Croissance post-traumatique : Quand la vie vous donne des citrons, faites de la limonade

Pour beaucoup de gens, un deuxième confinement réussi sera celui où ils auront gardé leur emploi et ne seront pas tombés malades. Mais il existe aussi une possibilité de « croissance post-traumatique » pour ceux qui le souhaitent et qui peuvent se le permettre. M. Groarke la définit comme « le contraire du stress post-traumatique », en ce sens qu’elle implique une croissance à partir de l’adversité.

D’abord, dit Wild, « nous n’aurons peut-être plus jamais ce moment ». Le premier confinement des coronavirus a été un événement véritablement sans précédent dans l’histoire de l’humanité ; dans une grande partie du monde, toute activité économique a cessé, les sites les plus fréquentés du monde se sont vidés et des milliards de personnes sont restées chez elles. Les gens ont soudainement eu plus de temps, soit parce qu’ils ne travaillaient pas, soit parce qu’ils ne faisaient pas la navette ou ne faisaient rien en dehors du travail. Si pour certains, ce temps supplémentaire était consacré à des tâches supplémentaires de garde d’enfants, pour d’autres, c’était l’occasion d’apprendre une nouvelle langue ou de faire du pain.

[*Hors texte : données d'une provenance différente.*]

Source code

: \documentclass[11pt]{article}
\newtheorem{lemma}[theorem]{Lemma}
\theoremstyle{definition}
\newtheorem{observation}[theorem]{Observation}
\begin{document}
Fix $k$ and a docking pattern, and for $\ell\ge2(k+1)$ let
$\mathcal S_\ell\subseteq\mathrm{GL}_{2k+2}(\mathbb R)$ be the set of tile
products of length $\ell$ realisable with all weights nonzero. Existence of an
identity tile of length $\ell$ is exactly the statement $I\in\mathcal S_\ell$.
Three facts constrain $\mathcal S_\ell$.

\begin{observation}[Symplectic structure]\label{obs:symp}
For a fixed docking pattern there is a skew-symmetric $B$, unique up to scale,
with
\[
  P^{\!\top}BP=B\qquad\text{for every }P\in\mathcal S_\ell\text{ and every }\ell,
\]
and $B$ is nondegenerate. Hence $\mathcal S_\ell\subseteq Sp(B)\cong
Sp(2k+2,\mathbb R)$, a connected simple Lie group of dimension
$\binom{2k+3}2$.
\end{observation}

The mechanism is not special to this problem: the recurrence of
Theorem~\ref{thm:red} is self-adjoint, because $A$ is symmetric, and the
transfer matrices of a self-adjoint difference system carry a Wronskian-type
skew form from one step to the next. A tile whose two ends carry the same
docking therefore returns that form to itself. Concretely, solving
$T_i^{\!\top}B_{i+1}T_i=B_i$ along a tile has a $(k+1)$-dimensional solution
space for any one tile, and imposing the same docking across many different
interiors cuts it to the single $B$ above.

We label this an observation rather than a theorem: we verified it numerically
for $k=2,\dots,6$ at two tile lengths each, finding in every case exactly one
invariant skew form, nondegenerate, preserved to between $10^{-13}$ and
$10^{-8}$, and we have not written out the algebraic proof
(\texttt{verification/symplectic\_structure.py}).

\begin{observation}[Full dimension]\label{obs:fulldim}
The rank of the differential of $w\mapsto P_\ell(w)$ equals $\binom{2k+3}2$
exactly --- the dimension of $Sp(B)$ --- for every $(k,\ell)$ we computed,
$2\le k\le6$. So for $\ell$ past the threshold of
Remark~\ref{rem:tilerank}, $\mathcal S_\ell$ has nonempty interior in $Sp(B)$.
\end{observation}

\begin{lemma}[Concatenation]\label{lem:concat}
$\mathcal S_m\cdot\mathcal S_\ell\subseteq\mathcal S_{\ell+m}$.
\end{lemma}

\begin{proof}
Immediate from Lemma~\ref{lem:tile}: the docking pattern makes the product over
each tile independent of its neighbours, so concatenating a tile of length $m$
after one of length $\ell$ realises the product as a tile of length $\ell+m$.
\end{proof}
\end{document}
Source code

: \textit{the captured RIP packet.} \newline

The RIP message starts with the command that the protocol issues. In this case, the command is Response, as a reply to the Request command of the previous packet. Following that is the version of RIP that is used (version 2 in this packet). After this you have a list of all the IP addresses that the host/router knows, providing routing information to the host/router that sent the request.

Il n’est pas nécessaire d’être aussi ambitieux – en fait, dans son livre, Wild préconise « d’oser être moyen » – « mais si vous avez un passe-temps, c’est une merveilleuse occasion d’acquérir quelques compétences dans ce domaine sans la pression d’avoir à être parfait ».

La pandémie a mis en lumière les problèmes sociétaux existants, notamment la solitude et l’épuisement professionnel des jeunes et l’isolement social des personnes âgées et vulnérables. La Covid-19 pourrait entraîner des changements positifs dans ces domaines. Si vous avez appris à connaître vos voisins lorsque vous avez applaudi les travailleurs de la santé chaque soir, vous serez peut-être plus enclin à leur tendre la main à l’avenir. Et la pandémie, selon Mme Groarke, a mis en évidence le besoin de communauté et la valeur du « lien social par opposition à la vie sociale ».

Enfin, un confinement est une chance d’être gentil avec soi-même, dit Mme Groarke, car il « favorise l’optimisme et l’optimisme favorise la résolution des problèmes ». « Étendre à soi-même la compassion que l’on accorde aux autres », affirme-t-elle. C’est une période plus difficile pour certains que pour d’autres, mais ce n’est facile pour personne.